▶ Requirement: From the line containing "Fixed Acidity & 8.14 & 1.57 \\" down to the last line of the records below, restate each line word for word and leave out the rest.

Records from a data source

##############################

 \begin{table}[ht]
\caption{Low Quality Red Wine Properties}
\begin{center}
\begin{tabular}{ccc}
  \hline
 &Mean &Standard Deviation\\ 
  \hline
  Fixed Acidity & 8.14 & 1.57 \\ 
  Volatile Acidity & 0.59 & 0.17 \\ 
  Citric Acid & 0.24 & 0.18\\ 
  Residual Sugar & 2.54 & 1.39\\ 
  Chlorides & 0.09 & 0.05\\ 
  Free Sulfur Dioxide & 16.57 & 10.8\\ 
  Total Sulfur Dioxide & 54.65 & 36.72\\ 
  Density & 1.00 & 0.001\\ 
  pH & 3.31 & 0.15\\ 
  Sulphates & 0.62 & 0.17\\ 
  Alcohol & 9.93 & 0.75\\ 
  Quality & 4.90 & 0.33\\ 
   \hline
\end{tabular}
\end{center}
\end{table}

##############################

▶ Solution for this problem:
  Fixed Acidity & 8.14 & 1.57 \\ 
  Volatile Acidity & 0.59 & 0.17 \\ 
  Citric Acid & 0.24 & 0.18\\ 
  Residual Sugar & 2.54 & 1.39\\ 
  Chlorides & 0.09 & 0.05\\ 
  Free Sulfur Dioxide & 16.57 & 10.8\\ 
  Total Sulfur Dioxide & 54.65 & 36.72\\ 
  Density & 1.00 & 0.001\\ 
  pH & 3.31 & 0.15\\ 
  Sulphates & 0.62 & 0.17\\ 
  Alcohol & 9.93 & 0.75\\ 
  Quality & 4.90 & 0.33\\ 
   \hline
\end{tabular}
\end{center}
\end{table}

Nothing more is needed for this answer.